Dataset entries:
-- Opening Marker --

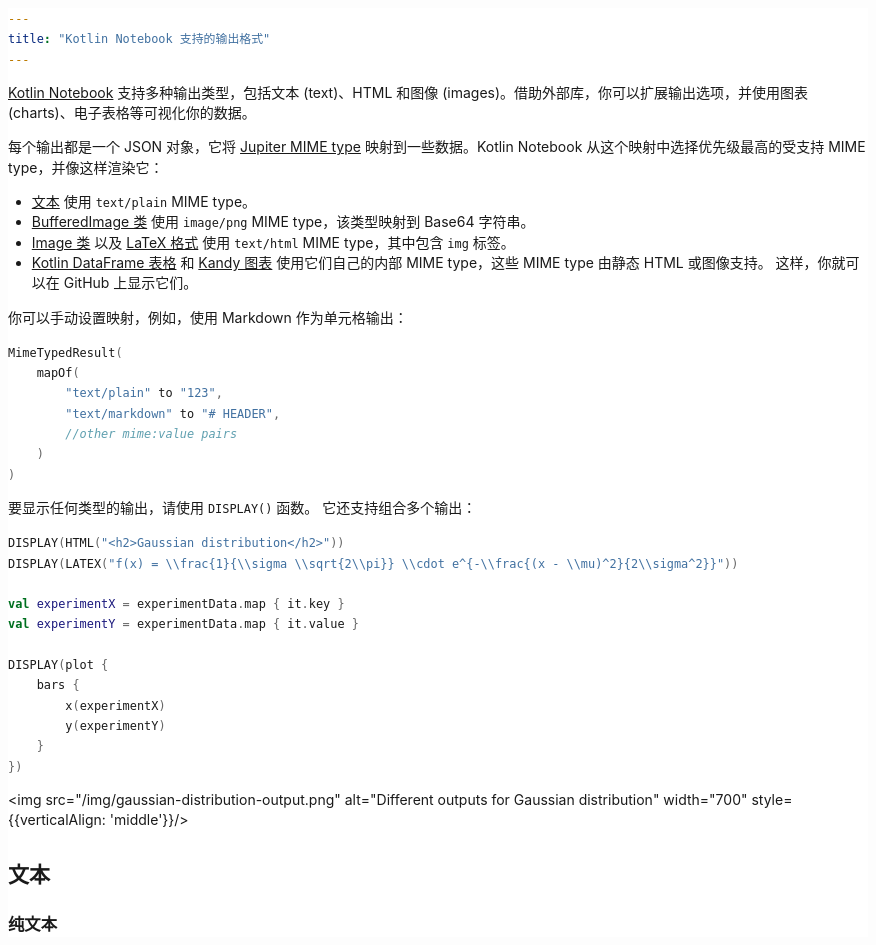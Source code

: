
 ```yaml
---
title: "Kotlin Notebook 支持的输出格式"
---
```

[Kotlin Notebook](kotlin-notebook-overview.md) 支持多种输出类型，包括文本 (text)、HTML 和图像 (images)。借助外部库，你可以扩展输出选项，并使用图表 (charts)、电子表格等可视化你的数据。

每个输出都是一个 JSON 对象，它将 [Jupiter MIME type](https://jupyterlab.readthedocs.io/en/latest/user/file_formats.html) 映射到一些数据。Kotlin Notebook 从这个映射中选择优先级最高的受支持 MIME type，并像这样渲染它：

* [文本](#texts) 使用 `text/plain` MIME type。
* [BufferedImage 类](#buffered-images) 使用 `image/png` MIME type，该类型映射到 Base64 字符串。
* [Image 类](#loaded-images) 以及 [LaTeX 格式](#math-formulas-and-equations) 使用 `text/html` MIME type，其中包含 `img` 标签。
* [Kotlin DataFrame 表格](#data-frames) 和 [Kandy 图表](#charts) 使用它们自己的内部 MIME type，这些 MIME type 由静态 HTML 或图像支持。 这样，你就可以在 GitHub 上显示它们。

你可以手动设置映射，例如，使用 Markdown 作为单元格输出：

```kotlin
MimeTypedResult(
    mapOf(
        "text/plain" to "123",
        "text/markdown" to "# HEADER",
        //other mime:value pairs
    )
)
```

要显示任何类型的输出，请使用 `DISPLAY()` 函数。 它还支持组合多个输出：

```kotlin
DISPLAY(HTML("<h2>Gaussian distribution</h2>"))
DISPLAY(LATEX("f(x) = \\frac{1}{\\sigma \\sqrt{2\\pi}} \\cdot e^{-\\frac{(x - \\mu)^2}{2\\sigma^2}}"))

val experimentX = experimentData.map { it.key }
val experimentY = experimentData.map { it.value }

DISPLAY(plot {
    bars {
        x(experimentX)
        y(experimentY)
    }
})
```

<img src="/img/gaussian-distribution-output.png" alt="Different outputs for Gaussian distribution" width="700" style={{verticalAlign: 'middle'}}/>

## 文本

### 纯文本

-- Closing Marker --
-- Opening Marker --

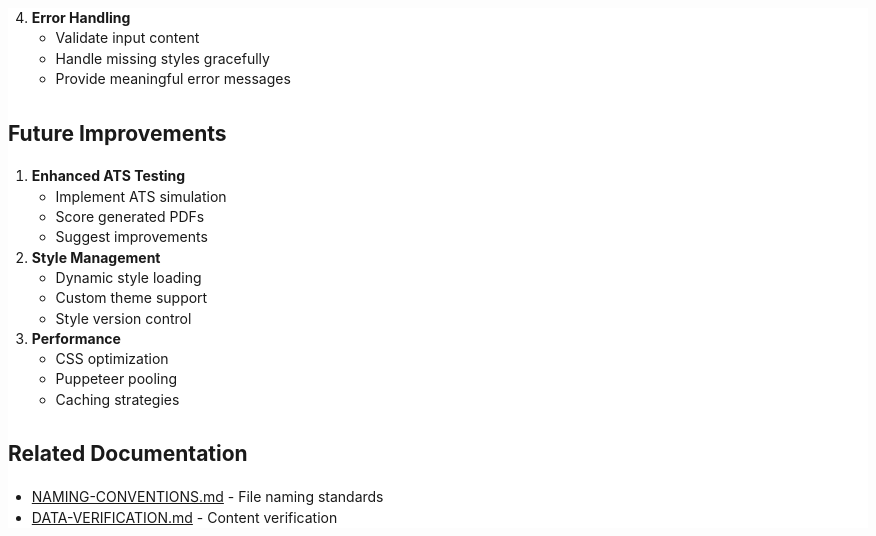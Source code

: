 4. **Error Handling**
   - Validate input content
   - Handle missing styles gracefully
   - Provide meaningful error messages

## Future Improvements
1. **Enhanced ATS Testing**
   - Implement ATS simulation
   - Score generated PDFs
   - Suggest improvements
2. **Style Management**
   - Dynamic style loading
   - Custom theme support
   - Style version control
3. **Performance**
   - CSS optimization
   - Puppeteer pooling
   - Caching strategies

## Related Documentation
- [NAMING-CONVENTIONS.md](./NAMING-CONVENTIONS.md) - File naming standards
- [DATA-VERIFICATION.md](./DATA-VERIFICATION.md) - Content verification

-- Closing Marker --

--- Work required ---
Restate word for word the entries above, starting at the line with "- Dynamic style loading" and ending at the line with "- [DATA-VERIFICATION.md](./DATA-VERIFICATION.md) - Content", inclusive, and no others.

--- Solution to the exercise ---
   - Dynamic style loading
   - Custom theme support
   - Style version control
3. **Performance**
   - CSS optimization
   - Puppeteer pooling
   - Caching strategies

## Related Documentation
- [NAMING-CONVENTIONS.md](./NAMING-CONVENTIONS.md) - File naming standards
- [DATA-VERIFICATION.md](./DATA-VERIFICATION.md) - Content verification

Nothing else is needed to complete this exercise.